Gene expression levels were estimated by RSEM [35] for each sample. Clean data were mapped back onto the assembled transcriptome. The read count for each gene was obtained from the mapping results. Differential expression analysis was performed using the DESeq R package (1.10.1) [36]. p-value was adjusted using q-value [37]. q-value < 0.005 and |log2(fold change)| >1 was set as the threshold for significantly differential expression.

2.7. GO and KEGG Pathway Enrichment Analysis

Gene ontology (GO) enrichment analysis of the differentially expressed genes (DEGs) was implemented by the topGO R packages based Kolmogorov–Smirnov test. We used KOBAS [38] software to test the statistical enrichment of differential expression genes in Kyoto Encyclopedia of Genes and Genomes (KEGG) pathways.

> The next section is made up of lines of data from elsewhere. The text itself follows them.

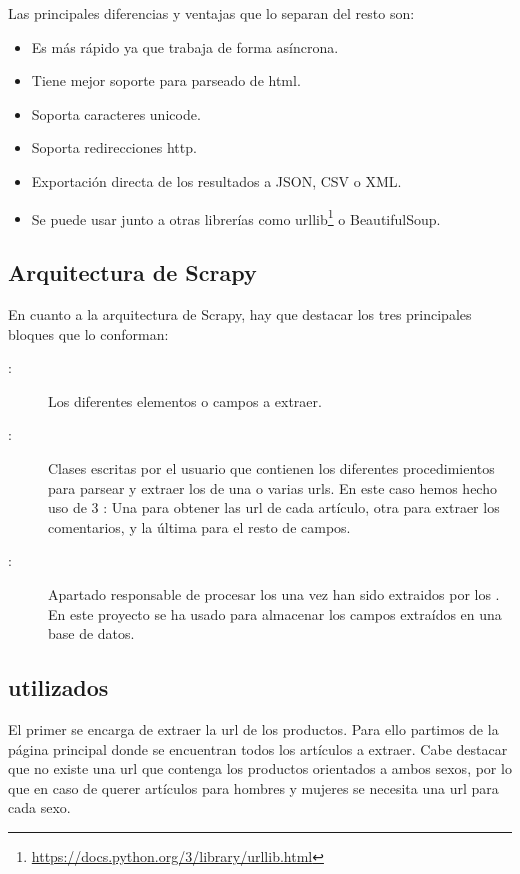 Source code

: Las principales diferencias y ventajas que lo separan del resto son:
\begin{itemize}
    \item Es más rápido ya que trabaja de forma asíncrona.
    \item Tiene mejor soporte para parseado de html.
    \item Soporta caracteres unicode.
    \item Soporta redirecciones http.
    \item Exportación directa de los resultados a JSON, CSV o XML.
    \item Se puede usar junto a otras librerías como urllib\footnote{\url{https://docs.python.org/3/library/urllib.html}} o BeautifulSoup.
\end{itemize}

\subsection{Arquitectura de Scrapy}

En cuanto a la arquitectura de Scrapy, hay que destacar los tres principales bloques que lo conforman:

\begin{description}
    \item[:] Los diferentes elementos o campos a extraer.
    \item[:] Clases escritas por el usuario que contienen los diferentes procedimientos para parsear y extraer los  de una o varias urls. En este caso hemos hecho uso de 3 : Una para obtener las url de cada artículo, otra para extraer los comentarios, y la última para el resto de campos.
    \item[:] Apartado responsable de procesar los  una vez han sido extraidos por los . En este proyecto se ha usado para almacenar los campos extraídos en una base de datos.
\end{description}


\subsection{ utilizados}
El primer  se encarga de extraer la url de los productos. Para ello partimos de la página principal donde se encuentran todos los artículos a extraer. Cabe destacar que no existe una url que contenga los productos orientados a ambos sexos, por lo que en caso de querer artículos para hombres y mujeres se necesita una url para cada sexo.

2.8. Validation of RNA-Seq Results by qRT-PCR

Total RNA was extracted from the flesh of bottle gourd USA and Hang at the mature stage. RNA-free DNaseI (Fermentas, Waltham, MA, USA) was used to remove DNA contamination for 20 min at 37 °C. Approximately 1 μg of total RNA was reverse transcribed using Oligo(dT)₁₈ and a Fermentas Revert Aid First Strand cDNA Synthesis Kit (Fermentas, Glen Burnie, MD, USA). The reactions were incubated for 30 min at 16 °C, followed by 60 cycles of pulsed reverse transcription at 30 °C for 30 s, 42 °C for 30 s and 50 °C for 1 s; and finally terminated by incubating at 70 °C for 5 min. Relative expression analysis of the mRNA was performed using the ABI Step One Plus™ Real Time PCR System (Applied Biosystems, Carlsbad, CA, USA) and SYBR Green Master Mix (Roche, Berlin, Germany). Quantitative real-time PCR was performed using the following parameters: 5 min at 95 °C, followed by 40 cycles of 15 s at 95 °C and 60 s at 60 °C. LsH3 was chosen as the endogenous control [39]. The reactions were performed with three biological replicates, and a melting curve analysis was carried out to verify that only one specific amplification occurred. Comparative expression levels were calculated in the four different samples using the 2^−ΔΔCT method. Primer sequences are provided in Table S1.

3. Results

3.1. Overview of the Transcriptome Sequencing

We performed transcriptome sequencing of two bottle gourd cultivars with varying fruit sizes (Figure 1A). Fruit length and weight were measured at the marketable mature fruit stage. The average fruit length of Hang and USA was 39.48 ± 2.30 cm and 10.34 ± 1.49 cm, respectively. Similarly, the average fruit weight was 624.4 ± 19.81 g and 152.8 ± 10.36 g for Hang and USA, respectively. We further performed histological analyses of the pericarp to observe cell size and cell number. From the pictures, it was noticed that Hang cells (Figure 1B) were slightly larger than USA cells (Figure 1C), while no obvious change was observed for the cell number. We deduce that variation in cell size is the underlying reason for the difference in Hang and USA fruit sizes. Nonetheless, since our histology analysis was mainly descriptive, a new experiment based on a quantitative approach is required to assess whether there is no significant difference in cell numbers between the two cultivars.

Figure 1.

Phenotypes of the bottle gourd fruit Hang and USA. (A) Pictures of fruits of the two cultivars at maturity; bar = 5 cm (B) Histological photograph of pericarp section in Hang fruit; (C) Histological photograph of pericarp section in USA fruit; bar = 10 µm.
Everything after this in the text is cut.